■ **Task directions**:
Pick out every line in the data below that holds "React".

■ **Extracted records**:
========================================

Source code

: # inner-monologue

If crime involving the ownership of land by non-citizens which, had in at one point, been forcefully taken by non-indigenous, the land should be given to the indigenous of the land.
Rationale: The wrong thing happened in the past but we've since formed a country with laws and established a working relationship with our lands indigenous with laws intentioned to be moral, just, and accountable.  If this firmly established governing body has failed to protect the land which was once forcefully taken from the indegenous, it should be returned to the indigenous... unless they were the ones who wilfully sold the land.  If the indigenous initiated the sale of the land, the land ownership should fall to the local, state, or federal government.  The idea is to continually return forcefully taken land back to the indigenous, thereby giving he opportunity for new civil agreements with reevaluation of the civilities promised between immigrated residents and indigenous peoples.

========================================

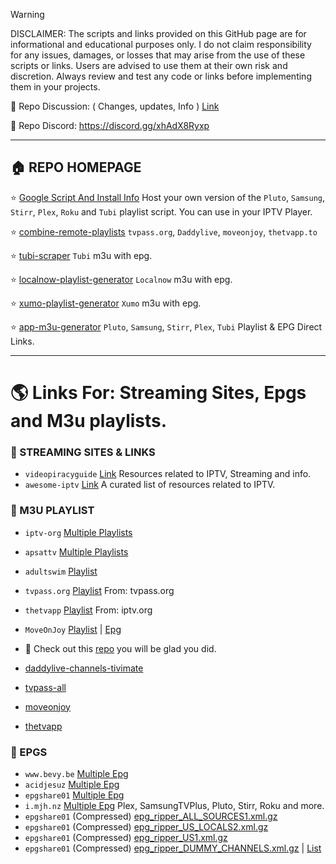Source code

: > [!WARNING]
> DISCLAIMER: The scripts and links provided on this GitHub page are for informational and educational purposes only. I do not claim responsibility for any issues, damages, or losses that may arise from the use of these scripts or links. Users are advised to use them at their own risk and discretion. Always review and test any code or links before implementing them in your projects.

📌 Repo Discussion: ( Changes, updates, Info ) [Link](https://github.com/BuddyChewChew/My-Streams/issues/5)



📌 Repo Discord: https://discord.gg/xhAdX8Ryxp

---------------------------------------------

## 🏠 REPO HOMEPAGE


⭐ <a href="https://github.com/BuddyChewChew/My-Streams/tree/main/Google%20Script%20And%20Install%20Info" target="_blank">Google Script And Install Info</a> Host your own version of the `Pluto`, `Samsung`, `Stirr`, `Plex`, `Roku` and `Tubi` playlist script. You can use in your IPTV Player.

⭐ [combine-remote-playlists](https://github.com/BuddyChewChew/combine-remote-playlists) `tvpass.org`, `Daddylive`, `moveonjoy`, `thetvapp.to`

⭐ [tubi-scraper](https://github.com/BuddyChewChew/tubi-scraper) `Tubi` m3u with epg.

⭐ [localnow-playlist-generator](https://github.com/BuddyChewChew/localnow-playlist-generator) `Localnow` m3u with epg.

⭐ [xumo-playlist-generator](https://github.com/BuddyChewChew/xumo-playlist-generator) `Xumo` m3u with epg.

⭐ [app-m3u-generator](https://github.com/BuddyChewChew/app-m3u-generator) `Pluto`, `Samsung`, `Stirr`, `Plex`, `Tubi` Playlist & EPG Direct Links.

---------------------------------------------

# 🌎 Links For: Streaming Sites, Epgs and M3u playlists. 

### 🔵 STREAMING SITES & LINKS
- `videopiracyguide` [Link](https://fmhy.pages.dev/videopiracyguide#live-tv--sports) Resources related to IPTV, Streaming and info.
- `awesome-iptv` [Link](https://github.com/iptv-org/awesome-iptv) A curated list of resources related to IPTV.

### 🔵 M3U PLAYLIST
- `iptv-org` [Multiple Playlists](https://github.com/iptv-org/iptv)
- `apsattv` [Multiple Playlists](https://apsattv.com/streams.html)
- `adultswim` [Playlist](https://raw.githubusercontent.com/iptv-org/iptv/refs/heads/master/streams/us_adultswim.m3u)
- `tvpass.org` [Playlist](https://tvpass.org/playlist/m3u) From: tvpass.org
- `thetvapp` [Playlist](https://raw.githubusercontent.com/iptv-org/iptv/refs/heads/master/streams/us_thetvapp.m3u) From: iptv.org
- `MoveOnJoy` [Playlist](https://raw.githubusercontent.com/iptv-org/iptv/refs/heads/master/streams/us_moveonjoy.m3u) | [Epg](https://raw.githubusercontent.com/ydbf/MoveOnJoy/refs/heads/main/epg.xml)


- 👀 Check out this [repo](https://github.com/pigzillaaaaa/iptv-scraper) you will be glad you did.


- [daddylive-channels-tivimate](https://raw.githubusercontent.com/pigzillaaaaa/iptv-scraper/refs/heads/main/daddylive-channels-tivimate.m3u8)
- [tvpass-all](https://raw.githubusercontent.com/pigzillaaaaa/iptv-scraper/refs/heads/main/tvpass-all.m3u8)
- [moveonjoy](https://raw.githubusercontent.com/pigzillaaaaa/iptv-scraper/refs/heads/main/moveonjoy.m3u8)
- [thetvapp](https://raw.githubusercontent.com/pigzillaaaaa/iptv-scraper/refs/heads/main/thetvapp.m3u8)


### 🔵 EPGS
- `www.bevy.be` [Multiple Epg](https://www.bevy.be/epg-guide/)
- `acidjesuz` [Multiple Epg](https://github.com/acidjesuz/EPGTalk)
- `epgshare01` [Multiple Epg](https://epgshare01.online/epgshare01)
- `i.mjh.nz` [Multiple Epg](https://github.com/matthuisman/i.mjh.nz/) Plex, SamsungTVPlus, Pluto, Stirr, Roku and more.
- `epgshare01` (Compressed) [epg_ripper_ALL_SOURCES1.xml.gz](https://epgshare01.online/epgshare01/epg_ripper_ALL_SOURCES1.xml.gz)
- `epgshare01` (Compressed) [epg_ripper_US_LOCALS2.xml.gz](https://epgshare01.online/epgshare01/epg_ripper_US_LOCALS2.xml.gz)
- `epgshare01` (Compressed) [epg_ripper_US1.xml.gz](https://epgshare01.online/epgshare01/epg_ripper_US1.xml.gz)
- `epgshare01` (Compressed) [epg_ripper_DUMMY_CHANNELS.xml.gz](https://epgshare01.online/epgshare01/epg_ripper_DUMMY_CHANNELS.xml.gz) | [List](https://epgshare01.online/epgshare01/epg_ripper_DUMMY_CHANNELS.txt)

========================================

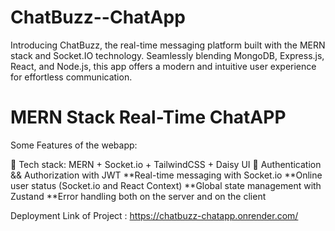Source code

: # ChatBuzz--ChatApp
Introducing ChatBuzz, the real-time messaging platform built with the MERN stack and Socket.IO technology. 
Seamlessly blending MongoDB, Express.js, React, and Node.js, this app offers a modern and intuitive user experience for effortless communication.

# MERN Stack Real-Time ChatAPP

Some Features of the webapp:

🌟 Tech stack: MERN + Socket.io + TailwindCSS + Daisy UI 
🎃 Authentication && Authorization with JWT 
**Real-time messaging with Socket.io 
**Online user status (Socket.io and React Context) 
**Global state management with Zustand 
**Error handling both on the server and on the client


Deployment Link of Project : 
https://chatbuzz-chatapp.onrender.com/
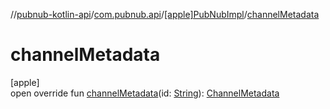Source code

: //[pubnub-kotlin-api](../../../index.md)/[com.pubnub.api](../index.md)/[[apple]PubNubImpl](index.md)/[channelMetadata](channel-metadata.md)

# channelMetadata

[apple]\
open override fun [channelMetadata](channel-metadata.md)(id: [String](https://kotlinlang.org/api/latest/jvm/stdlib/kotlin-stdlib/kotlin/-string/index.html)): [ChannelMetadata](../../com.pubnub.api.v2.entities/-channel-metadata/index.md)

========================================

■ **Problem solution**:
Seamlessly blending MongoDB, Express.js, React, and Node.js, this app offers a modern and intuitive user experience for effortless communication.
**Online user status (Socket.io and React Context) 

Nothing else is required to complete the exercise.